先週末の上京。

2022年11月14日(月曜日)

先週土曜日に上京し友人達と会食した。およそ25年、年末に3組の夫婦で集まっていたが今夏Aが亡くなった。コロナのため19 年11月以来ほぼ3年振りとなった食事は夫人にお声を掛けて偲ぶ会になった。

暮れてからの食事、気丈に振る舞われる夫人を交え昔話や近況を話したが、Aの姿が無いこと知っては愕然とした。

 

11月12日土曜日、久し振りの東京駅。

3時半ころチェックインしたホテルから日比谷公会堂が良く見えた。
公会堂は1969年オスカー・ピーターソントリオとエラ・フィッツジェラルドの公演を聴きに一度だけ入ったことがある場所。このたび食事前の散歩に寄ることにして、妻と日比谷公園を初めて歩いてみた。

今は廃墟?の日比谷公会堂。エラの時はここから入ったのか。
1947年の黒澤明監督映画「素晴らしき日曜日」で
貧乏な恋人二人は公会堂の入り口まで来てお金が足りず、
コンサートを聴くのを諦める。

 


お金の無い映画の二人は散々な日曜を過ごし、野外音楽堂で
“貧しい私達に拍手を励ましを”とスクリーンから訴える。
二人には「ヒアシンス」という名の喫茶店を開店する夢がある。

 

絵画的な先週末の公園。
黄色のツワブキの花と樹木の黄でいっぱい。

当公園は明治36年開業、日本初の洋風公演。
鶴の噴水は東京美術学校の二人の作家によって制作されたという。

公園の膨大さ、至る所のベンチ、多くの若者や家族連れ、随所のツワブキの植栽など驚くことが多かった。クリスマスローズが集められている場所も多々あったので来春の花期は再訪し樹下美術館のクリスマスローズと比べてみたい。

 

公園の帰りの交差点。

食事はKが選んだ三度目の有楽町のレストラン。

ウェイティングルームのグラス類と向こうにワイエスの絵。
店にはユトリロ、ブラジリエなどの本画が掛けられている。

 

キンキ、クエ、アオリイカと温菜のオードブル。

魚料理でオマール海老、を肉は鴨を選んだ。
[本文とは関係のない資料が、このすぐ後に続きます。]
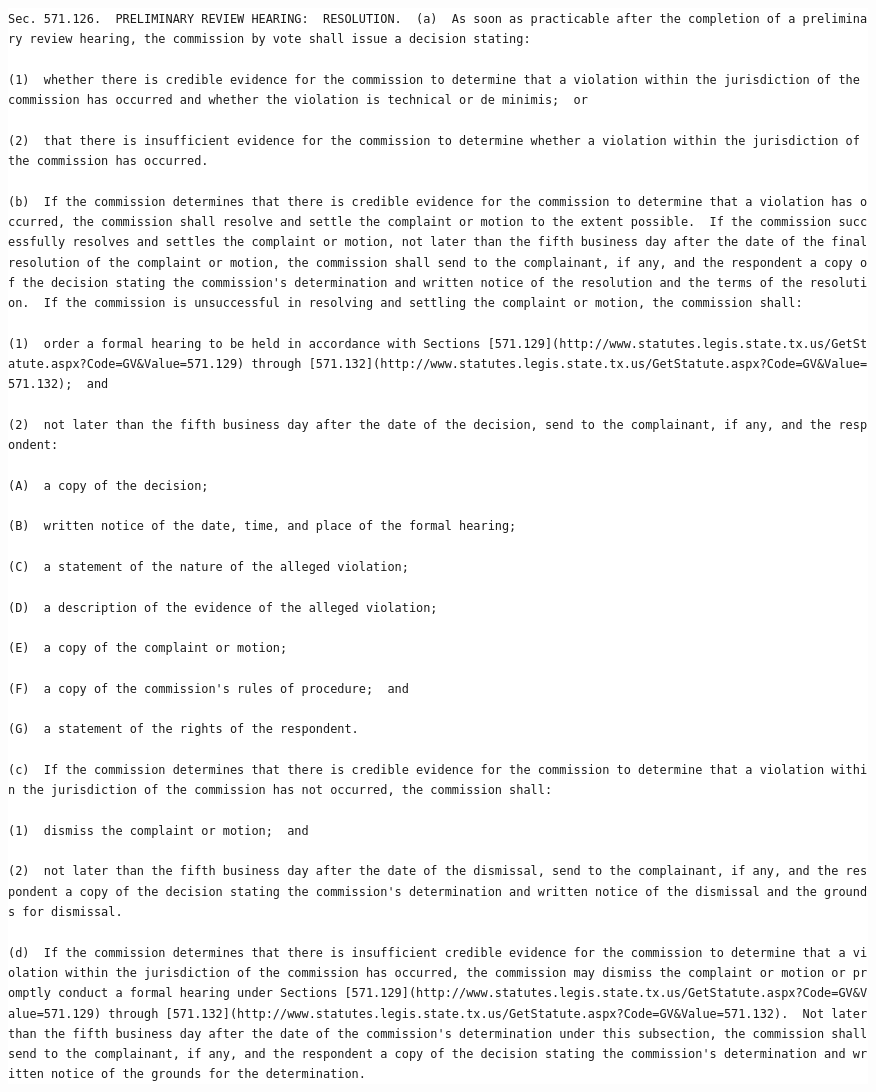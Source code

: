     Sec. 571.126.  PRELIMINARY REVIEW HEARING:  RESOLUTION.  (a)  As soon as practicable after the completion of a preliminary review hearing, the commission by vote shall issue a decision stating:
    
    (1)  whether there is credible evidence for the commission to determine that a violation within the jurisdiction of the commission has occurred and whether the violation is technical or de minimis;  or
    
    (2)  that there is insufficient evidence for the commission to determine whether a violation within the jurisdiction of the commission has occurred.
    
    (b)  If the commission determines that there is credible evidence for the commission to determine that a violation has occurred, the commission shall resolve and settle the complaint or motion to the extent possible.  If the commission successfully resolves and settles the complaint or motion, not later than the fifth business day after the date of the final resolution of the complaint or motion, the commission shall send to the complainant, if any, and the respondent a copy of the decision stating the commission's determination and written notice of the resolution and the terms of the resolution.  If the commission is unsuccessful in resolving and settling the complaint or motion, the commission shall:
    
    (1)  order a formal hearing to be held in accordance with Sections [571.129](http://www.statutes.legis.state.tx.us/GetStatute.aspx?Code=GV&Value=571.129) through [571.132](http://www.statutes.legis.state.tx.us/GetStatute.aspx?Code=GV&Value=571.132);  and
    
    (2)  not later than the fifth business day after the date of the decision, send to the complainant, if any, and the respondent:
    
    (A)  a copy of the decision;
    
    (B)  written notice of the date, time, and place of the formal hearing;
    
    (C)  a statement of the nature of the alleged violation;
    
    (D)  a description of the evidence of the alleged violation;
    
    (E)  a copy of the complaint or motion;
    
    (F)  a copy of the commission's rules of procedure;  and
    
    (G)  a statement of the rights of the respondent.
    
    (c)  If the commission determines that there is credible evidence for the commission to determine that a violation within the jurisdiction of the commission has not occurred, the commission shall:
    
    (1)  dismiss the complaint or motion;  and
    
    (2)  not later than the fifth business day after the date of the dismissal, send to the complainant, if any, and the respondent a copy of the decision stating the commission's determination and written notice of the dismissal and the grounds for dismissal.
    
    (d)  If the commission determines that there is insufficient credible evidence for the commission to determine that a violation within the jurisdiction of the commission has occurred, the commission may dismiss the complaint or motion or promptly conduct a formal hearing under Sections [571.129](http://www.statutes.legis.state.tx.us/GetStatute.aspx?Code=GV&Value=571.129) through [571.132](http://www.statutes.legis.state.tx.us/GetStatute.aspx?Code=GV&Value=571.132).  Not later than the fifth business day after the date of the commission's determination under this subsection, the commission shall send to the complainant, if any, and the respondent a copy of the decision stating the commission's determination and written notice of the grounds for the determination.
いずれも幹事をしたKが分量を少なくと伝えてあったため残すこと無くみな美味しく食べた。

半ばを過ぎてチーズのワゴン。
臭味の強いエポワスとTVで観ていたロックフォールを取った。
ワインは貴腐ワインに変わった。

デザートのケーキ。
果物のコンポートにしてエスプレッソを飲んだ。

食事を終えた後の支払いで、Kはスタッフたちに私達を紹介した。素晴らしいサービスを提供する彼らは、上越なら知っている、蔵めぐりで岩の原葡萄園へ行ったとにこやかに話した。

一年一度の貴重な食事のあと皆で少し歩きA夫人と別れた。年末で賑わう雑踏に消えた夫人の後ろ姿の突然の哀しさは筆舌に尽くしがたい。

 

翌13日日曜日、これまでしばしば美術館に行っていたのを、混雑を嫌って神宮外苑のイチョウ並木を歩くことにした。
初めて見る紅葉のイチョウ並木はとても混んでいた(仕方ありません)。

 

樹木も路上もイチョウで真っ黄色。
ヨーロッパ風の身なりを好むKはこのような風景が似合う。

 

風が吹くと盛大に葉が散る。

 

新国立競技場のそばでタクシーを拾いホテルに戻ってK夫婦と別れ、上野動物園に行った。

 

こどもたちで一杯。

 

何かをこらえているうちに頭がおかしくなってしまったような
シロクマ。
高い塀のあちらこちらに空いた小さなガラス窓から観る。

ツルが突然大声で鳴き出しケージ内を飛び回る。

 

まさにツルの一声、騒ぎに人が集まる。

いくつかのパートに別れていた園内のうち半分も回らなかった。
奥の方でひたすら行ったり来たりを繰り返すシロクマやトラ、落ち着かないタンチョウヅル、広くも無い檻でじっとしているだけの大型猛禽類などなど、、、。
楽しい動物園のイメージとは裏腹に、およそ狭いケージに閉じ込められている動物たちが可哀想で、妻と私は全てを観る事ができなかった。動物たちは毛並み色つやも悪くみな病んでいるような印象を受けた。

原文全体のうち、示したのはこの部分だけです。